Шрифт:
Он сидел на ступеньках алькальдии — не осознавая, ни где он, ни кто он. Так бывает со сна. Но вдруг, осознав, что бродягою валяется на камнях, вскочил: смерть и ту надлежит приять стоя, не то что сон.
— Сеньор… — перед ним стоял цыганенок — красота этих людей обесценена массовыми тиражами в сочетании с лежащей на ней печатью банальности; и то и другое всецело заслуга гг. живописцев. — Сеньор, вы уронили, — и протягивает листок, сложенный птичкою.
Поскольку письмо было найдено, а не доставлено, то и вознаграждение нашедшему его полагалось большее, чем просто посыльному. (Когда б повседневный труд оплачивался с такой же щедростью!)
— Это тебе.
Вне себя от счастья мальчишка убежал, унося золотой мильрейс с профилем португальского монарха.
Письмо было от Педрильо.
Дано из Парижа, набережная Св. Михаила, близ Малого моста. 30 сего окт., 84 г.
Многомилостивый Государь, сиятельный патрон!
(И Бельмонте сразу представился склад боеприпасов лунной ночью.) Счастлив доложить Вашей милости, что нам сопутствует удача. Мною заключен контракт с торговым домом «Шекспир и К°» на приобретение корабля «Улисс IV». Груженный театром, этот красавец уже стоит на Сене против штаб-квартиры фирмы, располагающей также филиалами в Сан-Франциско, Торонто, Бейруте и даже в Москве, кажется, на Новокузнецкой.

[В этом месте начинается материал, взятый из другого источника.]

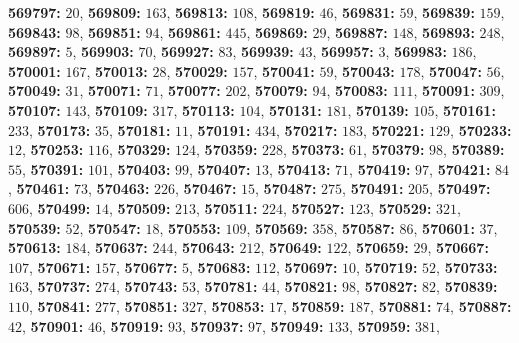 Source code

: \textsf{\bfseries 569797:} $20$, \textsf{\bfseries 569809:} $163$, \textsf{\bfseries 569813:} $108$, \textsf{\bfseries 569819:} $46$, \textsf{\bfseries 569831:} $59$, \textsf{\bfseries 569839:} $159$, \textsf{\bfseries 569843:} $98$, \textsf{\bfseries 569851:} $94$, \textsf{\bfseries 569861:} $445$, \textsf{\bfseries 569869:} $29$, \textsf{\bfseries 569887:} $148$, \textsf{\bfseries 569893:} $248$, \textsf{\bfseries 569897:} $5$, \textsf{\bfseries 569903:} $70$, \textsf{\bfseries 569927:} $83$, \textsf{\bfseries 569939:} $43$, \textsf{\bfseries 569957:} $3$, \textsf{\bfseries 569983:} $186$, \textsf{\bfseries 570001:} $167$, \textsf{\bfseries 570013:} $28$, \textsf{\bfseries 570029:} $157$, \textsf{\bfseries 570041:} $59$, \textsf{\bfseries 570043:} $178$, \textsf{\bfseries 570047:} $56$, \textsf{\bfseries 570049:} $31$, \textsf{\bfseries 570071:} $71$, \textsf{\bfseries 570077:} $202$, \textsf{\bfseries 570079:} $94$, \textsf{\bfseries 570083:} $111$, \textsf{\bfseries 570091:} $309$, \textsf{\bfseries 570107:} $143$, \textsf{\bfseries 570109:} $317$, \textsf{\bfseries 570113:} $104$, \textsf{\bfseries 570131:} $181$, \textsf{\bfseries 570139:} $105$, \textsf{\bfseries 570161:} $233$, \textsf{\bfseries 570173:} $35$, \textsf{\bfseries 570181:} $11$, \textsf{\bfseries 570191:} $434$, \textsf{\bfseries 570217:} $183$, \textsf{\bfseries 570221:} $129$, \textsf{\bfseries 570233:} $12$, \textsf{\bfseries 570253:} $116$, \textsf{\bfseries 570329:} $124$, \textsf{\bfseries 570359:} $228$, \textsf{\bfseries 570373:} $61$, \textsf{\bfseries 570379:} $98$, \textsf{\bfseries 570389:} $55$, \textsf{\bfseries 570391:} $101$, \textsf{\bfseries 570403:} $99$, \textsf{\bfseries 570407:} $13$, \textsf{\bfseries 570413:} $71$, \textsf{\bfseries 570419:} $97$, \textsf{\bfseries 570421:} $84$, \textsf{\bfseries 570461:} $73$, \textsf{\bfseries 570463:} $226$, \textsf{\bfseries 570467:} $15$, \textsf{\bfseries 570487:} $275$, \textsf{\bfseries 570491:} $205$, \textsf{\bfseries 570497:} $606$, \textsf{\bfseries 570499:} $14$, \textsf{\bfseries 570509:} $213$, \textsf{\bfseries 570511:} $224$, \textsf{\bfseries 570527:} $123$, \textsf{\bfseries 570529:} $321$, \textsf{\bfseries 570539:} $52$, \textsf{\bfseries 570547:} $18$, \textsf{\bfseries 570553:} $109$, \textsf{\bfseries 570569:} $358$, \textsf{\bfseries 570587:} $86$, \textsf{\bfseries 570601:} $37$, \textsf{\bfseries 570613:} $184$, \textsf{\bfseries 570637:} $244$, \textsf{\bfseries 570643:} $212$, \textsf{\bfseries 570649:} $122$, \textsf{\bfseries 570659:} $29$, \textsf{\bfseries 570667:} $107$, \textsf{\bfseries 570671:} $157$, \textsf{\bfseries 570677:} $5$, \textsf{\bfseries 570683:} $112$, \textsf{\bfseries 570697:} $10$, \textsf{\bfseries 570719:} $52$, \textsf{\bfseries 570733:} $163$, \textsf{\bfseries 570737:} $274$, \textsf{\bfseries 570743:} $53$, \textsf{\bfseries 570781:} $44$, \textsf{\bfseries 570821:} $98$, \textsf{\bfseries 570827:} $82$, \textsf{\bfseries 570839:} $110$, \textsf{\bfseries 570841:} $277$, \textsf{\bfseries 570851:} $327$, \textsf{\bfseries 570853:} $17$, \textsf{\bfseries 570859:} $187$, \textsf{\bfseries 570881:} $74$, \textsf{\bfseries 570887:} $42$, \textsf{\bfseries 570901:} $46$, \textsf{\bfseries 570919:} $93$, \textsf{\bfseries 570937:} $97$, \textsf{\bfseries 570949:} $133$, \textsf{\bfseries 570959:} $381$,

А еще прежде я с превеликим смехом сбыл с рук нашего ослика; бедняге много лучше там, где он сейчас, нежели под нашим с Вами мудрым правлением. Только пусть Ваша милость не подумает, что я продал его Господу Богу — то есть догадка эта справедлива, но не совсем: я воспользовался услугами посредника, из числа тех забавных личностей, что торгуют вареными яйцами по цене сырых, имея с этого навар. Не менее удачливы они и в игре: Кики (уменьшительное от Киклопа) играл со мною в «примэру», более заботясь о моей славе, нежели о своей пользе — как сказал бы Ваш друг Микеле. Кончилось тем, что он уже был рад остаться при дохлом осле. В общем, потехи — час, а всех дел от силы на пять минут. Правда, это может нам стоить хорошенькой электромагнитной бури, которую в отместку поднимет Посейдон. Но что поделаешь, на то и «Улисс» в море, чтоб Посейдон бушевал. Признаться, гораздо меньше я страшусь его змарнилого трезубца, чем веселюсь при воспоминании о дурацкой роже его сынка.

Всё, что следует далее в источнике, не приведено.